Guizzo: “Os momentos históricos que a gente vive são catalisadores e um bom fermento para a literatura” (Imagem: reprodução Youtube)
Questionando por que a humanidade parece ter o fascínio pelo fim do mundo, o pesquisador acredita que não se trata de fascínio, mas sim de medo. “A reprodução dessas obras está relacionada com a ideia de que nós somos, talvez, a única espécie consciente da inexorabilidade do nosso fim, de que estamos aqui de passagem, de que vamos, inevitavelmente, morrer, acabar enquanto espécie”, explica. Ele imagina que as narrativas apocalípticas seriam uma forma de lidar com o medo do fim; assim, elas sempre vão trazer um interesse para o leitor e continuarão a instigar os escritores a reescrever esse tipo de narrativa.
E sobre a possibilidade de que as dificuldades da vida das pessoas impulsionariam a produção desse tipo de literatura, Guizzo defende que boas produções literárias sempre são fruto de momentos de crise, seja pessoal, existencial, ou social: “A boa literatura é sempre o questionamento de algo que não está certo para o seu autor, que produz questionamento de alguma injustiça, de algum drama, de um mundo no qual ele não se sente pertencente”, diz ele, reconhecendo que, muitas vezes, as obras apenas apresentem problemas e deixam o final em aberto para que os leitores busquem as respostas.
“Os momentos históricos que a gente vive são catalisadores e um bom fermento para a literatura”, diz o pesquisador, lembrando que outra pandemia global já fora descrita por autores de outras épocas como em “A peste” (1947), e que experiências atuais vêm sendo novamente descritas por autores que trazem à tona a situação vivenciada em diferentes perspectivas, como ocorre com a obra vencedora do Prêmio Jabuti, “Corpos Secos”, além de “Deus das Avencas” e “A extinção das abelhas”, todas lançadas em 2021. “Houve um grande interesse do público por esse tipo de literatura, mas, também, dos escritores e acadêmicos em produzir obras que discutissem sobre os riscos à democracia e o nosso momento histórico, que é a pandemia”, diz Guizzo.

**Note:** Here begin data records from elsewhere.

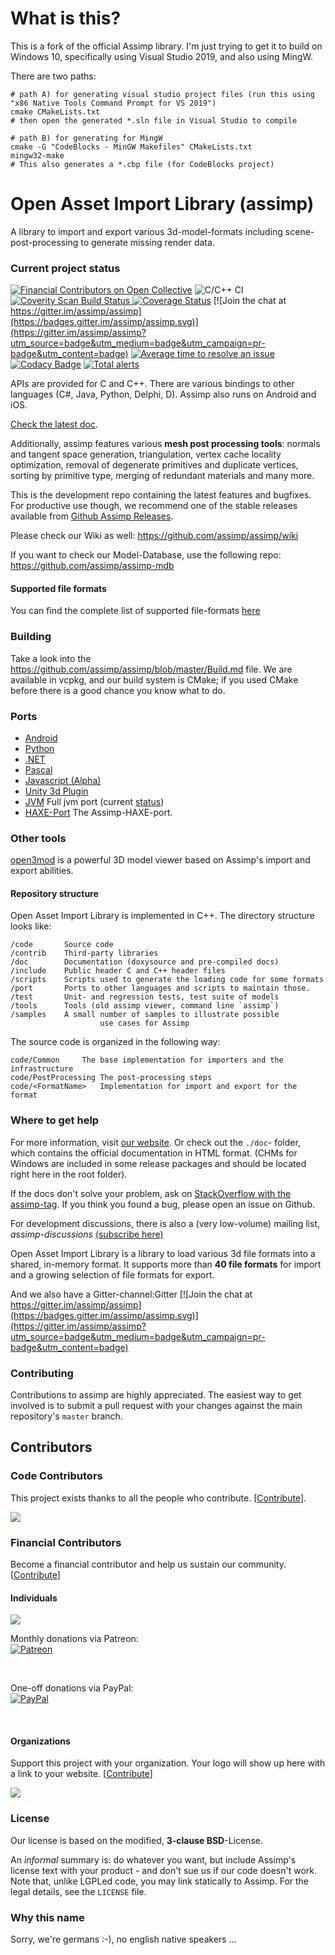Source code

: # What is this?

This is a fork of the official Assimp library. I'm just trying to get it to build on Windows 10, specifically using Visual Studio 2019, and also using MingW.

There are two paths:

```
# path A) for generating visual studio project files (run this using "x86 Native Tools Command Prompt for VS 2019")
cmake CMakeLists.txt
# then open the generated *.sln file in Visual Studio to compile

# path B) for generating for MingW
cmake -G "CodeBlocks - MinGW Makefiles" CMakeLists.txt
mingw32-make
# This also generates a *.cbp file (for CodeBlocks project)
```



Open Asset Import Library (assimp)
==================================
A library to import and export various 3d-model-formats including scene-post-processing to generate missing render data.
### Current project status ###
[![Financial Contributors on Open Collective](https://opencollective.com/assimp/all/badge.svg?label=financial+contributors)](https://opencollective.com/assimp) 
![C/C++ CI](https://github.com/assimp/assimp/workflows/C/C++%20CI/badge.svg)
<a href="https://scan.coverity.com/projects/5607">
  <img alt="Coverity Scan Build Status"
       src="https://scan.coverity.com/projects/5607/badge.svg"/>
</a>
[![Coverage Status](https://coveralls.io/repos/github/assimp/assimp/badge.svg?branch=master)](https://coveralls.io/github/assimp/assimp?branch=master)
[![Join the chat at https://gitter.im/assimp/assimp](https://badges.gitter.im/assimp/assimp.svg)](https://gitter.im/assimp/assimp?utm_source=badge&utm_medium=badge&utm_campaign=pr-badge&utm_content=badge)
[![Average time to resolve an issue](http://isitmaintained.com/badge/resolution/assimp/assimp.svg)](http://isitmaintained.com/project/assimp/assimp "Average time to resolve an issue")
[![Codacy Badge](https://api.codacy.com/project/badge/Grade/5be56faac64f46fc941ac890fb4febef)](https://www.codacy.com/app/kimkulling/assimp?utm_source=github.com&amp;utm_medium=referral&amp;utm_content=assimp/assimp&amp;utm_campaign=Badge_Grade)
[![Total alerts](https://img.shields.io/lgtm/alerts/g/assimp/assimp.svg?logo=lgtm&logoWidth=18)](https://lgtm.com/projects/g/assimp/assimp/alerts/)
<br>

APIs are provided for C and C++. There are various bindings to other languages (C#, Java, Python, Delphi, D). Assimp also runs on Android and iOS.

[Check the latest doc](https://assimp-docs.readthedocs.io/en/latest/).

Additionally, assimp features various __mesh post processing tools__: normals and tangent space generation, triangulation, vertex cache locality optimization, removal of degenerate primitives and duplicate vertices, sorting by primitive type, merging of redundant materials and many more.

This is the development repo containing the latest features and bugfixes. For productive use though, we recommend one of the stable releases available from [Github Assimp Releases](https://github.com/assimp/assimp/releases).

Please check our Wiki as well: https://github.com/assimp/assimp/wiki

If you want to check our Model-Database, use the following repo: https://github.com/assimp/assimp-mdb

#### Supported file formats ####
You can find the complete list of supported file-formats [here](https://github.com/assimp/assimp/blob/master/doc/Fileformats.md)

### Building ###
Take a look into the https://github.com/assimp/assimp/blob/master/Build.md file. We are available in vcpkg, and our build system is CMake; if you used CMake before there is a good chance you know what to do.

### Ports ###
* [Android](port/AndroidJNI/README.md)
* [Python](port/PyAssimp/README.md)
* [.NET](https://github.com/assimp/assimp-net)
* [Pascal](port/AssimpPascal/Readme.md)
* [Javascript (Alpha)](https://github.com/makc/assimp2json)
* [Unity 3d Plugin](https://www.assetstore.unity3d.com/en/#!/content/91777)
* [JVM](https://github.com/kotlin-graphics/assimp) Full jvm port (current [status](https://github.com/kotlin-graphics/assimp/wiki/Status))
* [HAXE-Port](https://github.com/longde123/assimp-haxe) The Assimp-HAXE-port.

### Other tools ###
[open3mod](https://github.com/acgessler/open3mod) is a powerful 3D model viewer based on Assimp's import and export abilities.

#### Repository structure ####
Open Asset Import Library is implemented in C++. The directory structure looks like:

	/code		Source code
	/contrib	Third-party libraries
	/doc		Documentation (doxysource and pre-compiled docs)
	/include	Public header C and C++ header files
	/scripts 	Scripts used to generate the loading code for some formats
	/port		Ports to other languages and scripts to maintain those.
	/test		Unit- and regression tests, test suite of models
	/tools		Tools (old assimp viewer, command line `assimp`)
	/samples	A small number of samples to illustrate possible
                        use cases for Assimp

The source code is organized in the following way:

	code/Common		The base implementation for importers and the infrastructure
	code/PostProcessing	The post-processing steps
	code/<FormatName>	Implementation for import and export for the format

### Where to get help ###
For more information, visit [our website](http://assimp.org/). Or check out the `./doc`- folder, which contains the official documentation in HTML format.
(CHMs for Windows are included in some release packages and should be located right here in the root folder).

If the docs don't solve your problem, ask on [StackOverflow with the assimp-tag](http://stackoverflow.com/questions/tagged/assimp?sort=newest). If you think you found a bug, please open an issue on Github.

For development discussions, there is also a (very low-volume) mailing list, _assimp-discussions_
  [(subscribe here)]( https://lists.sourceforge.net/lists/listinfo/assimp-discussions)

Open Asset Import Library is a library to load various 3d file formats into a shared, in-memory format. It supports more than __40 file formats__ for import and a growing selection of file formats for export.

And we also have a Gitter-channel:Gitter [![Join the chat at https://gitter.im/assimp/assimp](https://badges.gitter.im/assimp/assimp.svg)](https://gitter.im/assimp/assimp?utm_source=badge&utm_medium=badge&utm_campaign=pr-badge&utm_content=badge)<br>

### Contributing ###
Contributions to assimp are highly appreciated. The easiest way to get involved is to submit
a pull request with your changes against the main repository's `master` branch.

## Contributors

### Code Contributors

This project exists thanks to all the people who contribute. [[Contribute](CONTRIBUTING.md)].

<a href="https://github.com/assimp/assimp/graphs/contributors"><img src="https://opencollective.com/assimp/contributors.svg?width=890&button=false" /></a>

### Financial Contributors

Become a financial contributor and help us sustain our community. [[Contribute](https://opencollective.com/assimp/contribute)]

#### Individuals

<a href="https://opencollective.com/assimp"><img src="https://opencollective.com/assimp/individuals.svg?width=890"></a>

Monthly donations via Patreon:
<br>[![Patreon](https://cloud.githubusercontent.com/assets/8225057/5990484/70413560-a9ab-11e4-8942-1a63607c0b00.png)](http://www.patreon.com/assimp)

<br>

One-off donations via PayPal:
<br>[![PayPal](https://www.paypalobjects.com/en_US/i/btn/btn_donate_LG.gif)](https://www.paypal.com/cgi-bin/webscr?cmd=_s-xclick&hosted_button_id=4JRJVPXC4QJM4)

<br>

#### Organizations

Support this project with your organization. Your logo will show up here with a link to your website. [[Contribute](https://opencollective.com/assimp/contribute)]

<a href="https://opencollective.com/assimp/organization/0/website"><img src="https://opencollective.com/assimp/organization/0/avatar.svg"></a>

### License ###
Our license is based on the modified, __3-clause BSD__-License.

An _informal_ summary is: do whatever you want, but include Assimp's license text with your product -
and don't sue us if our code doesn't work. Note that, unlike LGPLed code, you may link statically to Assimp.
For the legal details, see the `LICENSE` file.

### Why this name ###
Sorry, we're germans :-), no english native speakers ...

No encerramento da entrevista, Antonio Guizzo apresenta uma lista de indicações para quem gosta desse tipo de literatura, incluindo as obras “Não me abandone jamais” (2005), que traz, num contexto distópico, uma sociedade em que alguns humanos são criados com a única finalidade de servirem para transplante para outras pessoas, e elas aceitam essa condição. É uma crítica à aceitação de uma realidade, tentando instigar os leitores que, apesar de todas as adversidades, não podemos ser pessimistas nem aceitar o que acontece sem nenhuma luta contra o sistema opressor. Considero uma das melhores obras que eu li na vida”.
Outra indicação é “Cadáver exquisito” (2021), romance argentino que trata de humanos que são colocados dentro de uma linha de produção de proteína para consumo de outros humanos. “Esse filme traz um choque para a gente, principalmente para os que consomem carne diariamente”, finaliza.